Nico Schulz & Blue Stallion Brewing’s Doppelbock

blue stallion brewing co.

blue stallion brewing co.A couple of weeks ago we found ourselves wondering around in Central Kentucky once again. This time we were lucky enough to enter into one of Lexington’s newest breweries in Blue Stallion Brewery.

Blue Stallion has many great tasting beers, but anytime a local brewery features a Doppelbock on the top of its beer list, it’s got to be tried. So, we tried and it was fantastic. That means, we contacted Nico Schulz, the head brewer and partner of Blue Stallion, to discuss the tasteful Doppelbock.

Brewer Magazine: Why did you all decide to develop a Doppelbock?

Nico Schulz: Bockbiers have always been one of my favorite beer styles, and are a great addition to our beers at Blue Stallion Brewing. We had a Maibock on tap when we first opened last year and it was one of our best selling beers so far. We followed up with a Weizenbock in the fall and a Traditional Bock by the start of winter. Both were a great success as well.

Since we don’t like to add any adjuncts to our beer, we never really considered making a Christmas beer that used spices such as cinnamon or nutmeg. So when our costumers kept asking if we would have a special beer for Christmas, the choice was pretty obvious and we decided for the most traditional German winter beers of all, the Doppelbock.

BM: What makes your Doppelbock unique from others?

NS: We like to brew our beers according to the Reinheitsgebot and don’t add any adjuncts or spices to our beer. The addition of spices or artificial flavors is definitely a trend here in the U.S. and more and more Doppelbocks on the market have spices or flavors added — ours does not.

Most Doppelbocks are also overpowering sweet and we tried to finish our Doppelbock with less residual sweetness then most American versions. It is still pretty sweet, like a Doppelbock is supposed to be, but I believe it is really well balanced. The Melanoidin and Munich malts are definitely dominant and it also has some fruitiness to it, which is found in most traditional Doppelbocks.

We also used one of the best German Nobel Hops on the market. This hop is really hard to come by and we got lucky to get enough for our Doppelbock and our upcoming spring seasonal, our Maibock.

BM: Where did you get your inspiration for your Doppelbock?

NS: I grew up in Germany and was exposed to a large variety of beers my entire life.
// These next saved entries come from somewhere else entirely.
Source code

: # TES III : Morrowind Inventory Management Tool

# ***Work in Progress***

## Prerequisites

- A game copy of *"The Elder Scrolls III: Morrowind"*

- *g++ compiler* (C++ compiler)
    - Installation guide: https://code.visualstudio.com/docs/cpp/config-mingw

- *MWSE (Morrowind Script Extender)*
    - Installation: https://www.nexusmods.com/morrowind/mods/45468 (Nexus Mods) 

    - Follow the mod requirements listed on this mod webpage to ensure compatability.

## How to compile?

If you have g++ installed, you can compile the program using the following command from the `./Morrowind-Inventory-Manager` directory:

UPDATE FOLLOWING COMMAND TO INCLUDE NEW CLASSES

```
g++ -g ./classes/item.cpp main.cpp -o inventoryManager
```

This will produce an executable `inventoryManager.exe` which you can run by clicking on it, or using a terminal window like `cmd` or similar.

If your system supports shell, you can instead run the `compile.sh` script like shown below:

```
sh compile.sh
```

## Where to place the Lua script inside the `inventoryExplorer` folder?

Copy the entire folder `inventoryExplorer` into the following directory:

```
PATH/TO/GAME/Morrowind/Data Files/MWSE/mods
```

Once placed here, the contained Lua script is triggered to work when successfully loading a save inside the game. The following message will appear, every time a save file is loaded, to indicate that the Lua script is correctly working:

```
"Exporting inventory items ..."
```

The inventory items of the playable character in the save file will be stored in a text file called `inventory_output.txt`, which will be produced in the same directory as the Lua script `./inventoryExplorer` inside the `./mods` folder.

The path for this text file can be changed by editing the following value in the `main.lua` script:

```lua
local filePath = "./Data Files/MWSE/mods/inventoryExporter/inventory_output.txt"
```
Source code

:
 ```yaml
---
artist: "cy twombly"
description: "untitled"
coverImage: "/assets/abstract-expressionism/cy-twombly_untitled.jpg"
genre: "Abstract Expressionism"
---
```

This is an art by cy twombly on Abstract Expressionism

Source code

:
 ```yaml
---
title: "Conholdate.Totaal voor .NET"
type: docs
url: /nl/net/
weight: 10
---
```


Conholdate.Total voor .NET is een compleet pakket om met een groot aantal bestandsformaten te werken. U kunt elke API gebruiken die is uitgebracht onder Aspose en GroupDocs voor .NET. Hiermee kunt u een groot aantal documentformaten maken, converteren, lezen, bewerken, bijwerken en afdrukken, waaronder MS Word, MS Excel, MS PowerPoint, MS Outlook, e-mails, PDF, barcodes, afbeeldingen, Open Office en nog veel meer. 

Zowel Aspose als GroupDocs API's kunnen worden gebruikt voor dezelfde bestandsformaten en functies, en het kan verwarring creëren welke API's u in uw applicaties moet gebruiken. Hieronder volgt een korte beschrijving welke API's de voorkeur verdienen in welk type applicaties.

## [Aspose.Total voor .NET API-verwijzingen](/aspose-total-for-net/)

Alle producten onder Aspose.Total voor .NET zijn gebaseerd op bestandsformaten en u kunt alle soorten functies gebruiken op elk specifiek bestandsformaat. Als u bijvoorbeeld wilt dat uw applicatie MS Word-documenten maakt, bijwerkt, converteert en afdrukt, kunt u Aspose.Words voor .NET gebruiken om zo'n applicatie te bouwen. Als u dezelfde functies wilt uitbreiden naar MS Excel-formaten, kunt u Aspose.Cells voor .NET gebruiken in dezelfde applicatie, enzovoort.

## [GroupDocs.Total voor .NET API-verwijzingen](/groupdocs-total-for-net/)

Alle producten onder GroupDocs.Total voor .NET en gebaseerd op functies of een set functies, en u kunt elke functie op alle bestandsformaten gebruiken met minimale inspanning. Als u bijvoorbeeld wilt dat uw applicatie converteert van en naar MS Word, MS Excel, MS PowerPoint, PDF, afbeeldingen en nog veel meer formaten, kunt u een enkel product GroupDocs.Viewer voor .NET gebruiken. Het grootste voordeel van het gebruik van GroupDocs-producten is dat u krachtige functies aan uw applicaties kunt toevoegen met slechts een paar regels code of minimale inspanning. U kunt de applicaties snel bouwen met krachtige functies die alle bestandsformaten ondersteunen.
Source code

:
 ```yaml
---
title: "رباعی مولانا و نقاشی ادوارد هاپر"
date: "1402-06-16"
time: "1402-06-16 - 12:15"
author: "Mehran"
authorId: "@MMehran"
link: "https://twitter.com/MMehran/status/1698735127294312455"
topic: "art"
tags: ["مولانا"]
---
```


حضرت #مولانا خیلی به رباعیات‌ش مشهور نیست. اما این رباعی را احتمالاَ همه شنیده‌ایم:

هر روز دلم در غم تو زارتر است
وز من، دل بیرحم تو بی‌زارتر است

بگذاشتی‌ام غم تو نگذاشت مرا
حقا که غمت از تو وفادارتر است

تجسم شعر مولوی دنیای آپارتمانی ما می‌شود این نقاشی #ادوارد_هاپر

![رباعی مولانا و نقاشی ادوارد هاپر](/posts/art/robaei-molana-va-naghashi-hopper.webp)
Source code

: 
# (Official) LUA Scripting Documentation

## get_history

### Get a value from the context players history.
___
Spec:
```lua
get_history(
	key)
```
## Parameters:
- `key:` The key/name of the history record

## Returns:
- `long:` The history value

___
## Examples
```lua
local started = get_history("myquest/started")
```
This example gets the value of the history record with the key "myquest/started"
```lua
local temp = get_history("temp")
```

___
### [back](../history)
When I first started drinking beer I preferred the lighter beers such as Pilsners or Helles, but it didn’t take long until I fell in love with the stronger and mostly darker Bockbiers.

So when I first moved to the U.S. about four years ago I started to miss those beers since the bottled and imported beers lacked the freshness, and most of the American versions just never tasted quite right to me. So I decided to come up with my own recipe and brewed a few test batches. At that point I was still brewing in my garage and I brewed it the old fashion way, and used a triple decoction mash. So it was a challenge for me to adapt my recipe to our 15BBL system where I can only do infusion step mashing, but I’m really happy with the way it turned out!

BM: What do you enjoy the most about the Doppelbock?

NS: Basically everything! The flavor and aroma just reminds me of some of the Doppelbocks I used to drink back home in Germany. I love the malt character and the alcohol content of it. It is really smooth and the alcohol is warming. It simply is the perfect beer to drink in the wintertime.

Of course I also love the actual brewing process of it. The more complicated and labor intensive the mash schedule is, the more I like to brew it. So converting my old recipe to our system was a lot of fun and I actually had to split it up into two mashes since our Mash Tun isn’t big enough to hold all the grain used for this beer.

BM: How has the Doppelbock gone over with consumers?

NS: It is selling really well and I’m getting a lot of good reviews. We actually entered it in the Dublin Craft Beer Cup last month where it won the Gold Medal! It was the first competition we ever entered, so I’m even more excited about it. Our Smoked Lager and Munich Dunkel won medals as well.

But I’m happy the warm weather is back and our costumers start to drink more of our lighter beers again since we’re almost sold out of the Doppelbock. But it is safe to say that I will brew it again very soon!